Some of that load goes into the gas side. The same heat exchanger production lines are used for both gas applications in terms of cooling and heating, as well as for data centers. It's a little bit difficult to draw it just on an end user way, but as production line heat exchange technology is in an upcycle and never mind where it comes from in a sense.

Uma Samlin
VP and Equity Research Analyst, Bank of America

Thank you very much. That's really helpful.

Operator

We will now take our next question.

Speaker 12

Hi, good morning. Wilson from JP Morgan. I just have one question remaining actually. It's probably quite a straightforward one. I just wanted to check on the comments around cash, which obviously you've been building as the volumes have come up, and I guess there's other factors in there as well in terms of holding on to inventory to deliver. I think the comment was that as the operational sort of situation begins to ease, we would expect that to sort of start to improve. Are we at the point now where we can expect the working capital position to be stable before we start to see it improving? Or do you expect it to build still into the second half?

Jan Allde
CFO, Alfa Laval

I'll take that one. Yeah, I think you should expect that the working capital, where we are, so to say, I wouldn't expect that to continue to be built during the second half. As I said, as a percent of sales, I would expect the working capital will now start to go down and gradually normalize, as we see the stabilization or improvement on the supply chain. All right.

Speaker 12

Thank you.

Tom Erixon
President and CEO, Alfa Laval

I think with that we take the last question. We are starting to run a bit over time and probably also for you.

Operator

Perfect. We will take the last question.

Speaker 13

Yeah. Morning, it's Sven from UBS. I hope you can hear me. I keep it to just one question then, and that's on your sequential order intake guidance of somewhat lower. You said that's based on seasonality and pipeline. I was just wondering, of course, if you look at the last years, it was always somewhat lower, just simply from seasonality. I was wondering if really mostly seasonality behind it and less, so what you see on the pipeline.

Tom Erixon
President and CEO, Alfa Laval

Don't read too much into it. You know, in reality, even the seasonality, it can be a little bit volatile. It's not every year over the last 10 years that you have absolutely clear pattern, and we see some variations in that. You know, a lot of orders came through in Q2. I think the only thing we try to voice clearly is that we don't see a shift in the market and the underlying market demands. But with high, you know, throughput rate of orders and bookings in Q2, we are a little bit hesitant to believe that we will repeat that level every quarter going forward.

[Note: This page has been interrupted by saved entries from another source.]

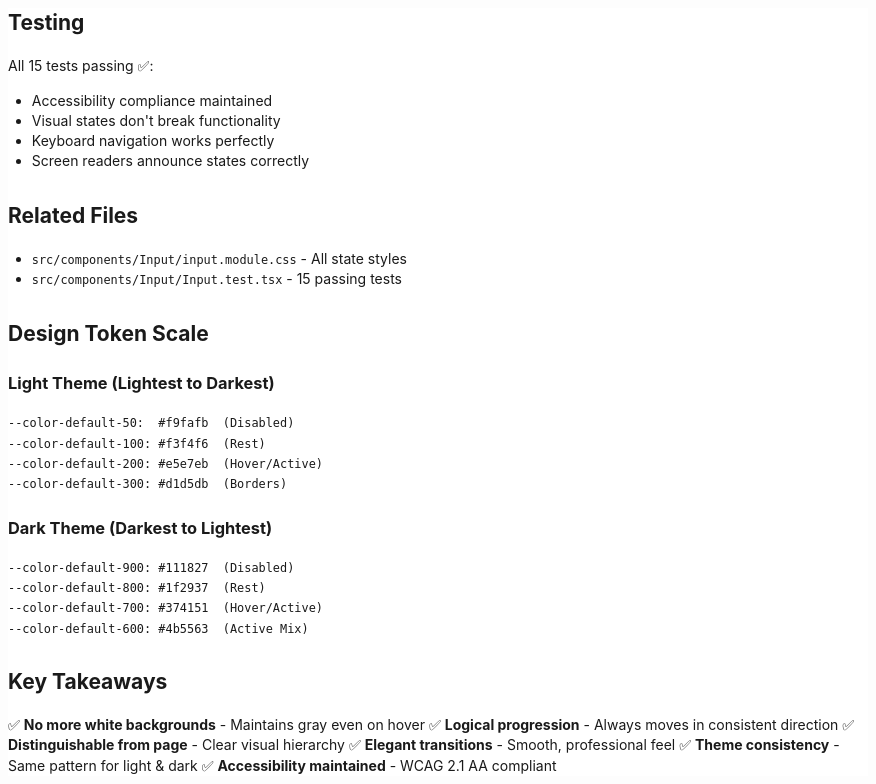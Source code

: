 ## Testing

All 15 tests passing ✅:

- Accessibility compliance maintained
- Visual states don't break functionality
- Keyboard navigation works perfectly
- Screen readers announce states correctly

## Related Files

- `src/components/Input/input.module.css` - All state styles
- `src/components/Input/Input.test.tsx` - 15 passing tests

## Design Token Scale

### Light Theme (Lightest to Darkest)

```
--color-default-50:  #f9fafb  (Disabled)
--color-default-100: #f3f4f6  (Rest)
--color-default-200: #e5e7eb  (Hover/Active)
--color-default-300: #d1d5db  (Borders)
```

### Dark Theme (Darkest to Lightest)

```
--color-default-900: #111827  (Disabled)
--color-default-800: #1f2937  (Rest)
--color-default-700: #374151  (Hover/Active)
--color-default-600: #4b5563  (Active Mix)
```

## Key Takeaways

✅ **No more white backgrounds** - Maintains gray even on hover
✅ **Logical progression** - Always moves in consistent direction
✅ **Distinguishable from page** - Clear visual hierarchy
✅ **Elegant transitions** - Smooth, professional feel
✅ **Theme consistency** - Same pattern for light & dark
✅ **Accessibility maintained** - WCAG 2.1 AA compliant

We are a bit cautious as to whether orders will come, but we see it more as quarterly variations than the trend curve.

Speaker 13

Okay. Thanks, Tom.

Tom Erixon
President and CEO, Alfa Laval

All right. Super. Thank you. I mean, you all know where to reach Johan if there is any. We are five minutes overdue, so we leave that for separate conversations. Thanks a lot. If not before, we will get together in connection with Q3 earnings call in late October. Thank you.

Operator

Ladies and gentlemen, this concludes today's call. Thank you for your participation. You may now disconnect.